Log of failed os/2 boot. LIne 1229 is the last entry before turning off the guest.

Change History

Changed 11 months ago by jimoe

Log of failed os/2 boot. LIne 1229 is the last entry before turning off the guest.

comment:1 Changed 11 months ago by klaus

I hope it's not caused by software which has trouble with a too fast CPU.

If it is related to tripping over certain CPU feature details you could try letting VirtualBox report a different (older) CPU profile. This works from the command line.

You can list the CPU profiles with

$ VBoxManage list cpu-profiles

Selecting a profile for a certain VM works with

$ VBoxManage modifyvm "vmname" --cpu-profile="profile name"
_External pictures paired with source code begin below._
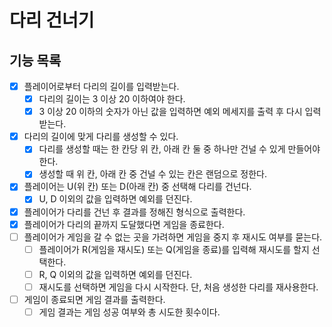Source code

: # 다리 건너기

## 기능 목록

- [x] 플레이어로부터 다리의 길이를 입력받는다.
  - [x] 다리의 길이는 3 이상 20 이하여야 한다.
  - [x] 3 이상 20 이하의 숫자가 아닌 값을 입력하면 예외 메세지를 출력 후 다시 입력받는다.
- [x] 다리의 길이에 맞게 다리를 생성할 수 있다.
  - [x] 다리를 생성할 때는 한 칸당 위 칸, 아래 칸 둘 중 하나만 건널 수 있게 만들어야 한다.
  - [x] 생성할 때 위 칸, 아래 칸 중 건널 수 있는 칸은 랜덤으로 정한다.
- [x] 플레이어는 U(위 칸) 또는 D(아래 칸) 중 선택해 다리를 건넌다.
  - [x] U, D 이외의 값을 입력하면 예외를 던진다.
- [x] 플레이어가 다리를 건넌 후 결과를 정해진 형식으로 출력한다.
- [x] 플레이어가 다리의 끝까지 도달했다면 게임을 종료한다.
- [ ] 플레이어가 게임을 갈 수 없는 곳을 가려하면 게임을 중지 후 재시도 여부를 묻는다.
  - [ ] 플레이어가 R(게임을 재시도) 또는 Q(게임을 종료)를 입력해 재시도를 할지 선택한다.
  - [ ] R, Q 이외의 값을 입력하면 예외를 던진다.
  - [ ] 재시도를 선택하면 게임을 다시 시작한다. 단, 처음 생성한 다리를 재사용한다.
- [ ] 게임이 종료되면 게임 결과를 출력한다.
  - [ ] 게임 결과는 게임 성공 여부와 총 시도한 횟수이다.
Note that not all profiles are going to work on a specific host CPU. It does not add features to your CPU. The highest chance of success is with older CPU profiles from the same vendor (or quite old Intel models). Also, remember it is a profile specifying which CPU features to report. It does not have any impact on CPU clock speed.
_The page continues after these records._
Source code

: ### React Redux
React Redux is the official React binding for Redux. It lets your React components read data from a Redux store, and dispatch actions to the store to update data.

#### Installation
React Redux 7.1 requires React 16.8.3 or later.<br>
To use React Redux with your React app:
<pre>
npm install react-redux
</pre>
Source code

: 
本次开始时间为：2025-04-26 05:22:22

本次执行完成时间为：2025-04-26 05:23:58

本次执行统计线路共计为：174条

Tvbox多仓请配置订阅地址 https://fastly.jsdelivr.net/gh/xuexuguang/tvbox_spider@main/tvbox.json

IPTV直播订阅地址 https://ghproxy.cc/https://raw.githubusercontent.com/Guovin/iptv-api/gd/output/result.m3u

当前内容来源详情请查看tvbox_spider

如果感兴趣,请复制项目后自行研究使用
comment:2 Changed 11 months ago by bird

The VBoxManage list cpu-profile command doesn't work in 6.1, it's a feature in the upcoming major release. Sorry. Here is a list of available CPU profile names for 6.1 (in alphabetical order):

        "AMD Athlon 64 3200+"
        "AMD Athlon 64 X2 Dual Core 4200+"
        "AMD FX-8150 Eight-Core"
        "AMD Phenom II X6 1100T"
        "Hygon C86 7185 32-core"
        "Intel 80186"
        "Intel 80286"
        "Intel 80386"
        "Intel 80486"
        "Intel 8086"
        "Intel Atom 330 1.60GHz"
        "Intel Core Duo T2600 2.16GHz"
        "Intel Core i5-3570"
        "Intel Core i7-2635QM"
        "Intel Core i7-3820QM"
        "Intel Core i7-3960X"
        "Intel Core i7-5600U"
        "Intel Core i7-6700K"
        "Intel Core2 T7600 2.33GHz"
        "Intel Core2 X6800 2.93GHz"
        "Intel Pentium 4 3.00GHz"
        "Intel Pentium M processor 2.00GHz"
        "Intel Pentium N3530 2.16GHz"
        "Intel Xeon X5482 3.20GHz"
        "Quad-Core AMD Opteron 2384"
        "VIA QuadCore L4700 1.2+ GHz"
        "ZHAOXIN KaiXian KX-U5581 1.8GHz"

For debugging the issue, I would suggest trying to trigger the driver loading messages and let us know when it stops (Alt-F2 or similar).

comment:3 Changed 11 months ago by jimoe

I remember other aspects of this. (After the upgrade there was a lot happening.)

The os/2 guest had been saved before the upgrade. Afterwards, the saved session ran as expected. It is the boot process that is the issue.

The last line of the boot screen: c:\os2\boot\testcfg.sys

I tried:

  • restoring from an older backup
  • reducing the execution cap to 30%

comment:4 Changed 11 months ago by fth0

FWIW, did you also try the current VirtualBox 6.1.28, which supports Linux kernel 5.14?

comment:5 Changed 11 months ago by jimoe

No.

I use the current version on the Tumbleweed repository, which is 6.1.26. It is usually only a week or so after a VBox release that the new version appears.

I have tried to mix the two releases in the past; it did not go well.

comment:6 Changed 11 months ago by jimoe

VBox was upgracded to 6.1.28_SUSE r147628 today.

It made no difference to the failure of os/2 to start.

comment:7 Changed 11 months ago by jimoe

Any progress with this? Or waiting for v6.2 release?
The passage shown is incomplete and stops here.